Japanese sake is enjoyable for its diverse aromas and flavors, which vary from one place of production to another. It should be spread around the world as something highly characteristic of the culture of Japan.
In the ruling parties’ outline of tax system reform for fiscal 2020, the Liberal Democratic Party and Komeito have incorporated deregulatory measures to approve the establishment of a new type of sake brewery specializing in exports. The government will also revise the Liquor Tax Law so as to allow such brewers to produce sake in small quantities, as long as it is exclusively for export.
As the domestic market for Japanese sake is sluggish, the government has not authorized any would-be business operators to begin sake production, from the viewpoint of balancing supply and demand. On the other hand, as the popularity of Japanese sake has grown overseas, venture firms and other companies have been calling for new entries into the sector to be allowed.
If a business operator, through the eased regulations, produces a sake of distinctive savor and comes up with an ingenious method for selling it, such an endeavor may stimulate the expansion of sake exports.
Boosted by the tailwind of a Japanese cuisine boom, annual exports of sake topped the ¥20 billion mark for the first time in 2018. Export volume totaled about 26,000 kiloliters, up 60 percent from five years earlier.
Nevertheless, it is hard to say that sake is accepted widely in foreign countries. For instance, it has sometimes been considered merely a variety of white wine.
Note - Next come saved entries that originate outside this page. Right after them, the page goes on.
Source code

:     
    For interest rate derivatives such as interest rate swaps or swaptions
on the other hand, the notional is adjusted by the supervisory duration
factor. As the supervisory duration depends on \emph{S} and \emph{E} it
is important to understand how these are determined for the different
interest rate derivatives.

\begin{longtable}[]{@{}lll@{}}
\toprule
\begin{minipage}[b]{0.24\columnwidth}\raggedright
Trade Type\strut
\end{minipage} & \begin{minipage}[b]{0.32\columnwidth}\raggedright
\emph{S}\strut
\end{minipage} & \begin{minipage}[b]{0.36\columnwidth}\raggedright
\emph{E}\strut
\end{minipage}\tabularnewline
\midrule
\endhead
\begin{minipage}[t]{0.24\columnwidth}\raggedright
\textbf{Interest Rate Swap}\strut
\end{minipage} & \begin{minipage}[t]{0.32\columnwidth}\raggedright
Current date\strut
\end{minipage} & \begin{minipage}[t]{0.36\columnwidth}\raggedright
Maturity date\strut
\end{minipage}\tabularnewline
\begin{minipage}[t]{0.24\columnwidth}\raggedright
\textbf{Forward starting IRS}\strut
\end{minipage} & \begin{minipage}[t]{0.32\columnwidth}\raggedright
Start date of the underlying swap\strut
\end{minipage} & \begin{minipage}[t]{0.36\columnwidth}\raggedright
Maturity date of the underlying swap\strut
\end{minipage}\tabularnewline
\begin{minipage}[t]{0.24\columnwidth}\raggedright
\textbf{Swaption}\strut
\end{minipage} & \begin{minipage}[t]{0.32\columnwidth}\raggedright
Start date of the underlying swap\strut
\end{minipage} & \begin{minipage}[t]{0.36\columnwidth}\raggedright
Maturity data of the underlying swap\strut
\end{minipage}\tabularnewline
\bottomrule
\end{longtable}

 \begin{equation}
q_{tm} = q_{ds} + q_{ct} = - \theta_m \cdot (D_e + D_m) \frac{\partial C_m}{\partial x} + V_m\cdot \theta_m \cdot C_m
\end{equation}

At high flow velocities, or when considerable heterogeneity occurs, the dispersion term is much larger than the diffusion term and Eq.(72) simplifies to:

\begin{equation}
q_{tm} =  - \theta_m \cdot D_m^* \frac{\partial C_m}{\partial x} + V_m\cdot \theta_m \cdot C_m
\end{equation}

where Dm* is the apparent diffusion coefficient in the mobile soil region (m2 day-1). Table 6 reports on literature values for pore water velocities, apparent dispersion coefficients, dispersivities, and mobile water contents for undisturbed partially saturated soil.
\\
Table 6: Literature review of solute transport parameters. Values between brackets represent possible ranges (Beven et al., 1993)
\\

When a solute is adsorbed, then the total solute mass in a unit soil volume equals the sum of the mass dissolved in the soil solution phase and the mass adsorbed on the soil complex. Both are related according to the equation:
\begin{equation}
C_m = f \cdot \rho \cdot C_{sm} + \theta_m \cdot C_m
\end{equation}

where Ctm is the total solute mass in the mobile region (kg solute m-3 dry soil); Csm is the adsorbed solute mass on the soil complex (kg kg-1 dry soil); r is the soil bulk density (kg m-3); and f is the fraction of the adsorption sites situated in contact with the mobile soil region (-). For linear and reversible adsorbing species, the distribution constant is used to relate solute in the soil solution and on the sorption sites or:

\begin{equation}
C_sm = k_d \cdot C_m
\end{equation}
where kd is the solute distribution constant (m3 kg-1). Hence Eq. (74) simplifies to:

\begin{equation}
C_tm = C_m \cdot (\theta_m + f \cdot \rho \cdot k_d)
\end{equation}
In Japan, with its flourishing rice production, regions abundant in nature have been blessed with good-quality water, with brewers there producing sake since olden times. Sake brewers of various regions have improved the quality of their sake, while preserving their traditional savor.
People who can communicate the history and charm of sake widely, like sommeliers or wine experts, would undoubtedly give a boost to the popularity of sake abroad.
The government has released suggested labels to be affixed on containers of sake meant for export. Such labels describe not only the taste and the place of production, but also the best temperature for drinking the particular type of sake and the dishes that would go well with it. The aim to help consumers overseas become aware of the various brands of sake is understandable.
In the economic partnership agreement between Japan and the European Union, there is a provision that the place of production of such products as wine and sake should be displayed properly. Such efforts, aimed at preventing the distribution of fake products and to protect the value of brands, are important.
Exported sake is also expected to bring new flows of foreign visitors into Japan. Tourism plans should be devised that foreigners who are fascinated by sake can enjoy, including sake brewery tours.
But there is a worrisome tendency among the Japanese themselves of moving away from sake. In particular, young Japanese have been drinking sake less and less.
At Niigata University, a center for studying Japanese sake has been set up, offering lectures with such titles as “Theory of sake tasting” and “Ryotei and kagai culture.” (The latter title refers to traditional luxury restaurants and the geisha quarters.) Such efforts to revive public recognition of the value of sake are drawing attention.
Many people are visiting their hometowns during the year-end and New Year holidays. Why not taste the sake that is native is such places, while catching up with family and friends?